Кирико, подобно Аполлинеру, занимается внепричинным и вневременным перечислением: есть храм античный и ренессансный одновременно, есть развалины того же храма как память о нем, есть декорации храма как видимость храма, есть врата храма и черные занавеси как знак открытой закрытости тайны, есть белые стены храма как граница видимого и невидимого, есть парус как идея движения и открытия неведомых пространств, есть память античной скульптуры и персонажей трагедии, они же память о «G.C.», память о Кирико в воспоминаниях и мире идей самого Кирико… и так до бесконечности по бесконечным тропам смыслов одной только картины «Загадка предчувствия осени».

Перечисление в пространстве, вне сюжетных и причинно-следственных связей, образующих течение времени, само по себе порождает метафизическое чувство отсутствия времени, вязкого безвременья вечности, закольцованного между Всегда и Никогда, как у того же Аполлинера:

Всегда
Мы будем все дальше и дальше идти,
Не продвигаясь вперед никогда.
«Всегда»

Широко закрытые глаза

А есть ли место в этом пространстве между Всегда и Никогда для человека?

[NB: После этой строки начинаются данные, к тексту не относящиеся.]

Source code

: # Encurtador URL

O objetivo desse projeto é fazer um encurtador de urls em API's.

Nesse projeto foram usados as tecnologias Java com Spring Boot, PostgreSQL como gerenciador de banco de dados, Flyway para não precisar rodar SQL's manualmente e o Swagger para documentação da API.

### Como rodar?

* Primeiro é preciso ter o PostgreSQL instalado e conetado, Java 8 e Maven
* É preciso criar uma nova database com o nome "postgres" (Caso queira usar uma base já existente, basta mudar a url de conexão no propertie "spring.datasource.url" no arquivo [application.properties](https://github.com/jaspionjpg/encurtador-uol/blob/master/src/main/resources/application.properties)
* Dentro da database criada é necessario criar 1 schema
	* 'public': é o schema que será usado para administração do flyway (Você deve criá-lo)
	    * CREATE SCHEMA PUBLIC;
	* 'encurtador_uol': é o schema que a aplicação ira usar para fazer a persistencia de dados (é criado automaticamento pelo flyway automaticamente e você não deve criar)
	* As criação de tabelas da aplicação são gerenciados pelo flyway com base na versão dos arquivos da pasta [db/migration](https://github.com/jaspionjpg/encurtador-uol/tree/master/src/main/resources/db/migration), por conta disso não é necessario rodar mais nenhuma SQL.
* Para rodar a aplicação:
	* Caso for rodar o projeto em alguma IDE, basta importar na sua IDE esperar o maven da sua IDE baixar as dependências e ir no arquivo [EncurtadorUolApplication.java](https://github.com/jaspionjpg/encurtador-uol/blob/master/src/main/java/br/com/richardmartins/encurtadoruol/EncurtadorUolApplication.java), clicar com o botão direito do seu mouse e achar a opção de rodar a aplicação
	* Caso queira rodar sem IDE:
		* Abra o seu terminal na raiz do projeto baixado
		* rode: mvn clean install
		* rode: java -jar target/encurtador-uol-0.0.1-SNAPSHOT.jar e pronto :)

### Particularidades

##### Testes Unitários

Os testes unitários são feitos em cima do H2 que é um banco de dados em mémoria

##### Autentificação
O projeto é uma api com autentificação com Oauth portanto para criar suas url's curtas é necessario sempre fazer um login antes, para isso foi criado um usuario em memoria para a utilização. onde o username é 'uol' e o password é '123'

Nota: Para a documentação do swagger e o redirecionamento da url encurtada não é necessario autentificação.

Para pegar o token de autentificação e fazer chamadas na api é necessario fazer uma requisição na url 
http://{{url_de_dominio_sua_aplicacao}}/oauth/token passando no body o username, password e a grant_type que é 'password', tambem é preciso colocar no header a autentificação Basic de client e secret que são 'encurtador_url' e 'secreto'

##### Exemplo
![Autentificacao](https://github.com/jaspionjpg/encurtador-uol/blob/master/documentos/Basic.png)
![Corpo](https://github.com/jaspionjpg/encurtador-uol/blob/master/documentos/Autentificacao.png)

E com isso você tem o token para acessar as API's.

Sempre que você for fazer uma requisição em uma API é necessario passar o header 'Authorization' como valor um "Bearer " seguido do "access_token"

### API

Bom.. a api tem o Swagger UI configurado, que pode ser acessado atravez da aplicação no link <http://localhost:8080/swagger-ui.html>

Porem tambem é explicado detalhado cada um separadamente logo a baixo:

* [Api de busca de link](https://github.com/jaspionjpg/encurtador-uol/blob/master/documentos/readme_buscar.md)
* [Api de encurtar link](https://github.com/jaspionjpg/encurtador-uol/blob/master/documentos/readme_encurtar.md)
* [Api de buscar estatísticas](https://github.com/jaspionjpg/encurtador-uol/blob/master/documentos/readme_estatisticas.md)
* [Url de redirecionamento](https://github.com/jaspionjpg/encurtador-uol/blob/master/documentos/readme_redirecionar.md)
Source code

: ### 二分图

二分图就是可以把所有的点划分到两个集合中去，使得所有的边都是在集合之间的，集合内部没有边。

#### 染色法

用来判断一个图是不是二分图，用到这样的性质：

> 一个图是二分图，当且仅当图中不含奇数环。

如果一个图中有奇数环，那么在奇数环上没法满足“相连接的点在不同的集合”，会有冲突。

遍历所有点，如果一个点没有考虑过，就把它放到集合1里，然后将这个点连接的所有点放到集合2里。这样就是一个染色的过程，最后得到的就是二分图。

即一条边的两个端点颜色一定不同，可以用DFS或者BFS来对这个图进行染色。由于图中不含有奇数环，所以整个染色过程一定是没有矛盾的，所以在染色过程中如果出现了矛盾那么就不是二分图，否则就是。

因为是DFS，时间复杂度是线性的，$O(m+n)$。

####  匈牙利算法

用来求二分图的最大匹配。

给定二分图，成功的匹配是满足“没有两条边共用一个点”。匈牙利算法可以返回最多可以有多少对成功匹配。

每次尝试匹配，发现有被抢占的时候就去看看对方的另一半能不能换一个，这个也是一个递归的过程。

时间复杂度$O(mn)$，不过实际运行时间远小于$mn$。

Надо сразу отметить, что в произведениях Кирико нет эмоциональной теплоты личностного переживания. Даже в «Портрете Г. Аполлинера» — исключительно значимой для Кирико личности – реального человека, по существу, нет. Есть Идея исторической памяти о человеке, о его идеальной сущности — эйдосе в виде античного бюста, напоминающего одновременно Аполлона Бельведерского, портрет помолодевшего Цицерона и самого Аполлинера.

Есть Идея метафоры творчества Аполлинера и поэтического видения вообще — черные очки являются знаком визионерской слепоты поэта (слеп был Гомер), сам поэт задается вопросом: «Скажите, слепого с крыльями нет среди вас?» («Победа»). Слепоту как сверхвидение предпочитает сам Кирико: «То, что слушаю, ничего не стоит, есть лишь то, что я вижу открытыми глазами, но еще лучше — закрытыми». Есть знаки жертвенности поэта — рыба как символ Христа. Есть идея Любви и Эроса, владеющая сердцем поэта, — морской гребешок как символ Афродиты. Есть идея открытости миру и потаенности внутреннего мира поэта — фас и профиль.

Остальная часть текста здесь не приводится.